Stored items
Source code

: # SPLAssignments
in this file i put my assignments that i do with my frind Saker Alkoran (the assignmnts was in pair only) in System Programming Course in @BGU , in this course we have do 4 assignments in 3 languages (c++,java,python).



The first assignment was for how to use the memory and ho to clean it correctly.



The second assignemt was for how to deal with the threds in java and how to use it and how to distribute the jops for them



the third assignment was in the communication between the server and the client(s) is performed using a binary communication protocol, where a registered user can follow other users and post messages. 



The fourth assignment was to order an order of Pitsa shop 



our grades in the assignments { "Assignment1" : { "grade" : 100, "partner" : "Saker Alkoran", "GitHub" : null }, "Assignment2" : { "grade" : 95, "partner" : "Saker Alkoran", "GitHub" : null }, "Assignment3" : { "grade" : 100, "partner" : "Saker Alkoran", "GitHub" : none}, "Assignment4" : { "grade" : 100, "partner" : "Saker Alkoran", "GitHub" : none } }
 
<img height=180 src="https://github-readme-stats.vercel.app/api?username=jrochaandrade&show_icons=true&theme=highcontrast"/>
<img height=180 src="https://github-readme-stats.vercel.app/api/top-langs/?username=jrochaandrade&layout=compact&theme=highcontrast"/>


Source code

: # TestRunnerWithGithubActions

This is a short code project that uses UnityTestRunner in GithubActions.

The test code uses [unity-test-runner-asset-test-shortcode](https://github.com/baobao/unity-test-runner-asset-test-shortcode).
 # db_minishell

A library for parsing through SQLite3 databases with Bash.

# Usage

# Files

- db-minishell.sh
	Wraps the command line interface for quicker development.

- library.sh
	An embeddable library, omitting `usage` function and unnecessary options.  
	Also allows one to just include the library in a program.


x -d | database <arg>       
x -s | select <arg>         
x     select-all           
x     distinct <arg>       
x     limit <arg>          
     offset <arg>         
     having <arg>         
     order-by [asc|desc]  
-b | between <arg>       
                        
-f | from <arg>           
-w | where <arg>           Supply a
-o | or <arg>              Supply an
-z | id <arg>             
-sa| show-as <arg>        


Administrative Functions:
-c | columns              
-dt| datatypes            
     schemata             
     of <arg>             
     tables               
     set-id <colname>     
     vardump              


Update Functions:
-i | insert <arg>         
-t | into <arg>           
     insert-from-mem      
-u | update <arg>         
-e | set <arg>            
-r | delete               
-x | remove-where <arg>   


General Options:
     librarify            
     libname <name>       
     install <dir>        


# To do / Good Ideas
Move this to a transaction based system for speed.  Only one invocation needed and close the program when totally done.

Your instructions =
Look through the records and gather every line containing "https".

Answer to the exercise =
<img height=180 src="https://github-readme-stats.vercel.app/api?username=jrochaandrade&show_icons=true&theme=highcontrast"/>
<img height=180 src="https://github-readme-stats.vercel.app/api/top-langs/?username=jrochaandrade&layout=compact&theme=highcontrast"/>
The test code uses [unity-test-runner-asset-test-shortcode](https://github.com/baobao/unity-test-runner-asset-test-shortcode).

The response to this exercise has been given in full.